He nodded, conscious of the associations that must have heightened the strain that she was fighting.

“You’ll both be enjoying it again before long,” he said quietly, “if I’m still any good at these games.”

She turned and walked briskly over to the bar.

“How about a whisky and soda?”

“Thanks. But make mine with water.”

“Going back to your last question,” she said, making herself busy with her back turned, and speaking in a resolutely clear and business-like voice, “I’m certain now that Ivalot always passed as British. You see, one of the things that’s made him so hopelessly hard to trace is that there’s so little real information about him. In the hotels where he stayed, for instance, the only record was the name, Roger Ivalot — address, Bermuda. Only a British subject could have registered like that. If he’d been taken for a foreigner, he’d’ve had to fill out a form with a lot more questions than that, and give a passport number as well. And then we’d either have had more facts to go on, or the police would’ve been leading the hunt for him, for making false declarations.”

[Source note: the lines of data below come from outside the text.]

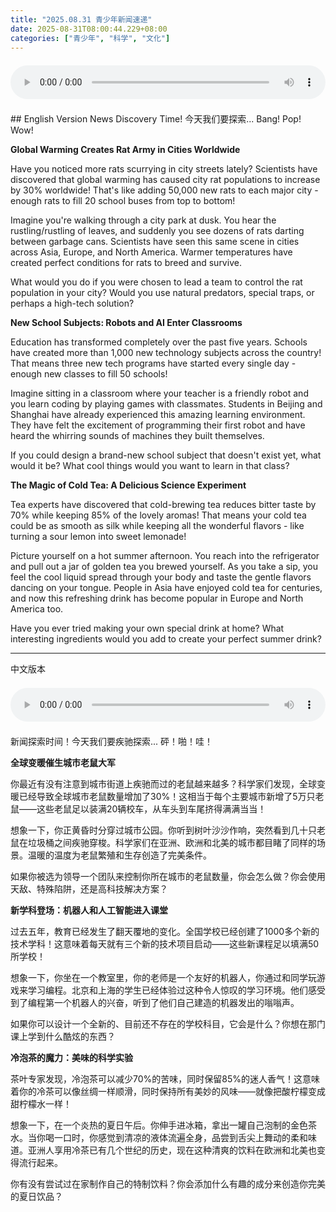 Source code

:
 ```yaml
---
title: "2025.08.31 青少年新闻速递"
date: 2025-08-31T08:00:44.229+08:00
categories: ["青少年", "科学", "文化"]
---
```

<audio controls style="width: 100%; max-width: 900px; margin: 1.5em 0; display: block;">
<source src="/mp3/teen_news/20250831.en.wav" type="audio/wav">
</audio>
## English Version
News Discovery Time! 今天我们要探索... Bang! Pop! Wow!

**Global Warming Creates Rat Army in Cities Worldwide**

Have you noticed more rats scurrying in city streets lately? Scientists have discovered that global warming has caused city rat populations to increase by 30% worldwide! That's like adding 50,000 new rats to each major city - enough rats to fill 20 school buses from top to bottom!

Imagine you're walking through a city park at dusk. You hear the rustling/rustling of leaves, and suddenly you see dozens of rats darting between garbage cans. Scientists have seen this same scene in cities across Asia, Europe, and North America. Warmer temperatures have created perfect conditions for rats to breed and survive.

What would you do if you were chosen to lead a team to control the rat population in your city? Would you use natural predators, special traps, or perhaps a high-tech solution?

**New School Subjects: Robots and AI Enter Classrooms**

Education has transformed completely over the past five years. Schools have created more than 1,000 new technology subjects across the country! That means three new tech programs have started every single day - enough new classes to fill 50 schools!

Imagine sitting in a classroom where your teacher is a friendly robot and you learn coding by playing games with classmates. Students in Beijing and Shanghai have already experienced this amazing learning environment. They have felt the excitement of programming their first robot and have heard the whirring sounds of machines they built themselves.

If you could design a brand-new school subject that doesn't exist yet, what would it be? What cool things would you want to learn in that class?

**The Magic of Cold Tea: A Delicious Science Experiment**

Tea experts have discovered that cold-brewing tea reduces bitter taste by 70% while keeping 85% of the lovely aromas! That means your cold tea could be as smooth as silk while keeping all the wonderful flavors - like turning a sour lemon into sweet lemonade!

Picture yourself on a hot summer afternoon. You reach into the refrigerator and pull out a jar of golden tea you brewed yourself. As you take a sip, you feel the cool liquid spread through your body and taste the gentle flavors dancing on your tongue. People in Asia have enjoyed cold tea for centuries, and now this refreshing drink has become popular in Europe and North America too.

Have you ever tried making your own special drink at home? What interesting ingredients would you add to create your perfect summer drink?

---
中文版本
<audio controls style="width: 100%; max-width: 900px; margin: 1.5em 0; display: block;">
    <source src="/mp3/teen_news/20250831.cn.wav"
  type="audio/wav">
  </audio>
新闻探索时间！今天我们要疾驰探索... 砰！啪！哇！

**全球变暖催生城市老鼠大军**

你最近有没有注意到城市街道上疾驰而过的老鼠越来越多？科学家们发现，全球变暖已经导致全球城市老鼠数量增加了30%！这相当于每个主要城市新增了5万只老鼠——这些老鼠足以装满20辆校车，从车头到车尾挤得满满当当！

想象一下，你正黄昏时分穿过城市公园。你听到树叶沙沙作响，突然看到几十只老鼠在垃圾桶之间疾驰穿梭。科学家们在亚洲、欧洲和北美的城市都目睹了同样的场景。温暖的温度为老鼠繁殖和生存创造了完美条件。

如果你被选为领导一个团队来控制你所在城市的老鼠数量，你会怎么做？你会使用天敌、特殊陷阱，还是高科技解决方案？

**新学科登场：机器人和人工智能进入课堂**

过去五年，教育已经发生了翻天覆地的变化。全国学校已经创建了1000多个新的技术学科！这意味着每天就有三个新的技术项目启动——这些新课程足以填满50所学校！

想象一下，你坐在一个教室里，你的老师是一个友好的机器人，你通过和同学玩游戏来学习编程。北京和上海的学生已经体验过这种令人惊叹的学习环境。他们感受到了编程第一个机器人的兴奋，听到了他们自己建造的机器发出的嗡嗡声。

如果你可以设计一个全新的、目前还不存在的学校科目，它会是什么？你想在那门课上学到什么酷炫的东西？

**冷泡茶的魔力：美味的科学实验**

茶叶专家发现，冷泡茶可以减少70%的苦味，同时保留85%的迷人香气！这意味着你的冷茶可以像丝绸一样顺滑，同时保持所有美妙的风味——就像把酸柠檬变成甜柠檬水一样！

想象一下，在一个炎热的夏日午后。你伸手进冰箱，拿出一罐自己泡制的金色茶水。当你喝一口时，你感觉到清凉的液体流遍全身，品尝到舌尖上舞动的柔和味道。亚洲人享用冷茶已有几个世纪的历史，现在这种清爽的饮料在欧洲和北美也变得流行起来。

你有没有尝试过在家制作自己的特制饮料？你会添加什么有趣的成分来创造你完美的夏日饮品？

“Whereas right now there’s no official interest?”

“I’ve told you, there’s nothing against him except a paternity suit, and that sort of thing doesn’t concern Scotland Yard.”

With a discreet knock, the caretaker entered.

“Will it be all right if I wait in my quarters, ma’am,” he asked respectfully, “until you want me to row Mr Templar ashore?”

Lona Dayne turned with the Saint’s drink in her hand, nonplussed for an instant, and then Simon took it and said calmly, “That won’t be necessary. I’d much rather take you ashore, Lona, to a hotel, where I think you’d be safer than out here.”

“But this is almost like a castle with a moat around it!”

“And anybody who can row, or even swim, can cross a moat. Unless it’s guarded. So if you’re determined to stay here, which you probably are, to be around for any more messages that come in, I’m going to stay and join the garrison.”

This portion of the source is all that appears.